City budget committee member Deb West also reported concerns about Hohnbaum's behavior. In a letter to city officials dated Aug. 18, West accused the council of a "lack of appropriate action concerning Hohnbaum's inappropriate, unethical, unprofessional conduct and most especially his abusive personal interactions to citizens in town and employees of the City of Gold Hill."
West alleged in the letter that Hohnbaum exposed his underwear to her, too: "He unzipped and turned his back and dropped his pants — tucked in his shirt. Then pulled his pants back up, zipped back up — all as if this were normal activity when a community member enters his office to meet with him."
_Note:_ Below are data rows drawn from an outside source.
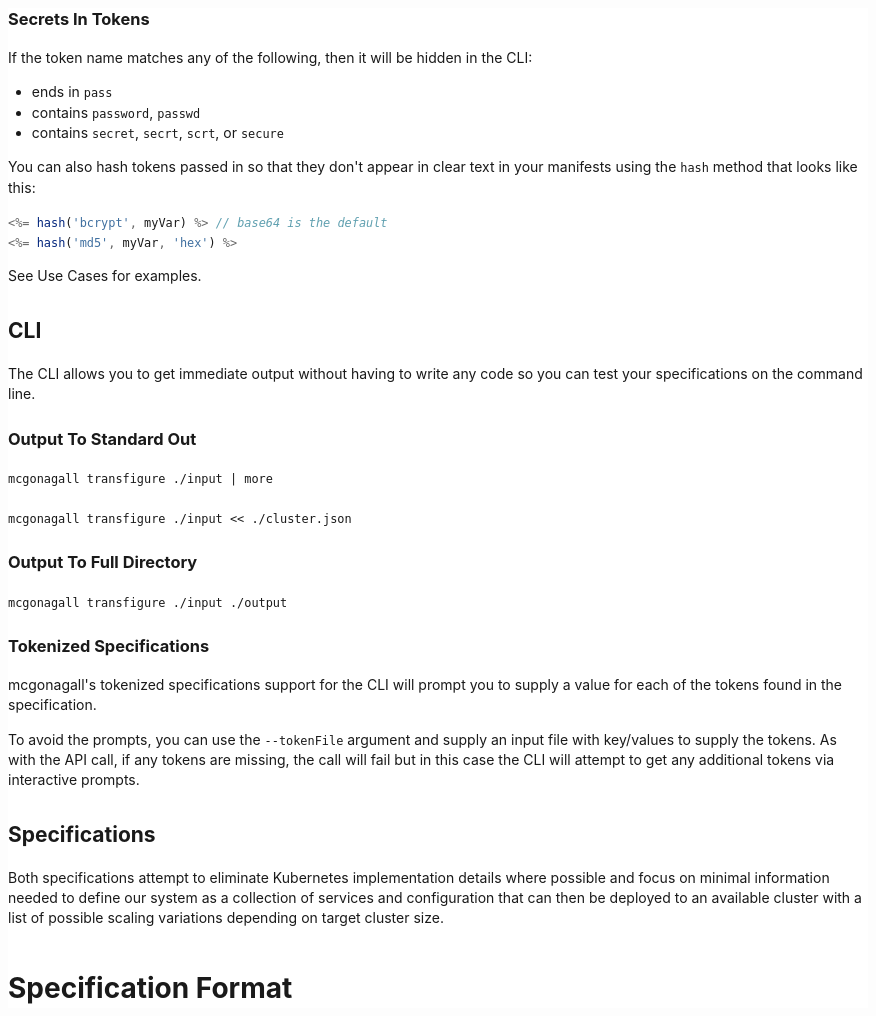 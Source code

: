 ### Secrets In Tokens

If the token name matches any of the following, then it will be hidden in the CLI:

 * ends in `pass`
 * contains `password`, `passwd`
 * contains `secret`, `secrt`, `scrt`, or `secure`

You can also hash tokens passed in so that they don't appear in clear text in your manifests using the `hash` method that looks like this:

```js
<%= hash('bcrypt', myVar) %> // base64 is the default
<%= hash('md5', myVar, 'hex') %>
```

See Use Cases for examples.

## CLI

The CLI allows you to get immediate output without having to write any code so you can test your specifications on the command line.

### Output To Standard Out

```shell
mcgonagall transfigure ./input | more

mcgonagall transfigure ./input << ./cluster.json
```

### Output To Full Directory
```shell
mcgonagall transfigure ./input ./output
```

### Tokenized Specifications

mcgonagall's tokenized specifications support for the CLI will prompt you to supply a value for each of the tokens found in the specification. 

To avoid the prompts, you can use the `--tokenFile` argument and supply an input file with key/values to supply the tokens. As with the API call, if any tokens are missing, the call will fail but in this case the CLI will attempt to get any additional tokens via interactive prompts.

## Specifications

Both specifications attempt to eliminate Kubernetes implementation details where possible and focus on minimal information needed to define our system as a collection of services and configuration that can then be deployed to an available cluster with a list of possible scaling variations depending on target cluster size.

# Specification Format
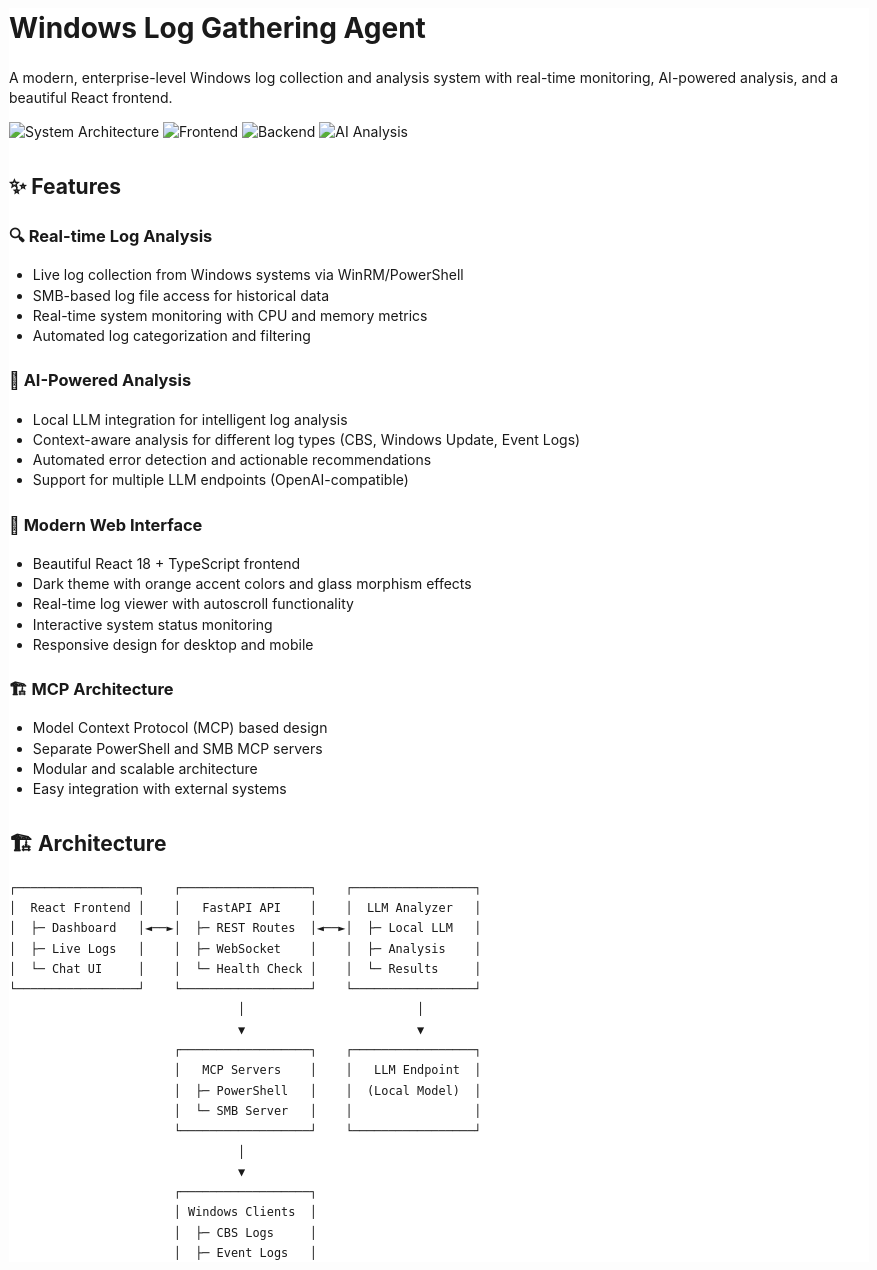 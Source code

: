 # Windows Log Gathering Agent

A modern, enterprise-level Windows log collection and analysis system with real-time monitoring, AI-powered analysis, and a beautiful React frontend.

![System Architecture](https://img.shields.io/badge/Architecture-MCP%20Based-blue)
![Frontend](https://img.shields.io/badge/Frontend-React%2018%20%2B%20TypeScript-61dafb)
![Backend](https://img.shields.io/badge/Backend-FastAPI%20%2B%20Python-green)
![AI Analysis](https://img.shields.io/badge/AI-Local%20LLM%20Integration-orange)

## ✨ Features

### 🔍 **Real-time Log Analysis**
- Live log collection from Windows systems via WinRM/PowerShell
- SMB-based log file access for historical data
- Real-time system monitoring with CPU and memory metrics
- Automated log categorization and filtering

### 🤖 **AI-Powered Analysis**
- Local LLM integration for intelligent log analysis
- Context-aware analysis for different log types (CBS, Windows Update, Event Logs)
- Automated error detection and actionable recommendations
- Support for multiple LLM endpoints (OpenAI-compatible)

### 🎨 **Modern Web Interface**
- Beautiful React 18 + TypeScript frontend
- Dark theme with orange accent colors and glass morphism effects
- Real-time log viewer with autoscroll functionality
- Interactive system status monitoring
- Responsive design for desktop and mobile

### 🏗️ **MCP Architecture**
- Model Context Protocol (MCP) based design
- Separate PowerShell and SMB MCP servers
- Modular and scalable architecture
- Easy integration with external systems

## 🏗️ Architecture

```
┌─────────────────┐    ┌──────────────────┐    ┌─────────────────┐
│  React Frontend │    │   FastAPI API    │    │  LLM Analyzer   │
│  ├─ Dashboard   │◄──►│  ├─ REST Routes  │◄──►│  ├─ Local LLM   │
│  ├─ Live Logs   │    │  ├─ WebSocket    │    │  ├─ Analysis    │
│  └─ Chat UI     │    │  └─ Health Check │    │  └─ Results     │
└─────────────────┘    └──────────────────┘    └─────────────────┘
                                │                        │
                                ▼                        ▼
                       ┌──────────────────┐    ┌─────────────────┐
                       │   MCP Servers    │    │   LLM Endpoint  │
                       │  ├─ PowerShell   │    │  (Local Model)  │
                       │  └─ SMB Server   │    │                 │
                       └──────────────────┘    └─────────────────┘
                                │
                                ▼
                       ┌──────────────────┐
                       │ Windows Clients  │
                       │  ├─ CBS Logs     │
                       │  ├─ Event Logs   │
```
Goddard's complaint, filed on Oct. 22 with BOLI's Civil Rights Division and the federal Equal Employment Opportunities Commission, stated she told Mayor Jan Fish and Council President Donna Silva on June 16 that she was being sexually harassed by Hohnbaum.
"I informed them that he constantly would unzip, open his pants and expose his underwear to me," she wrote. "... Further, I informed them that he behaves this way on multiple occasions towards other women that come into the office."
Fish told Goddard she would inform Hohnbaum of Goddard's complaints and that he would do an investigation, according to the complaint.
Goddard wrote that she reported Hohnbaum's alleged retaliation against her to Fish and Silva on multiple occasions but "no corrective action was taken." She also wrote that the city's insurance company conducted an investigation in June but she was not notified of its outcome or whether any action was taken.
West said she was aware of contentious work conditions between Hohnbaum and city employees and felt "very concerned" over the length of time Goddard had been forced to continue working in an uncomfortable situation.
"The council just acts like he's doing this wonderful job, while they're oblivious to the damage he's doing — and has done — to the city here."
Fish said she could not discuss specifics of the complaint until the case was resolved.
"It was received. It will be dealt with," she said. "The city is taking the stance that anything like this, any sort of allegations amongst employees, has to be taken seriously and we are taking it very seriously."
Councilwoman Chris Stanley said she was unable to comment specifically on the BOLI complaint but does have concerns over how employees are treated at City Hall.
"Employees' words fall on deaf ears," Stanley said in a message to the Mail Tribune. "There are people that sit on the council that refuse to believe anything said against Mr. Hohnbaum. Those same people have willingly given him all of their power, so even when one would question his actions the end result is that we can do nothing.
"The council needs to see the bigger picture of what is going on and what they have unleashed on our community and employees."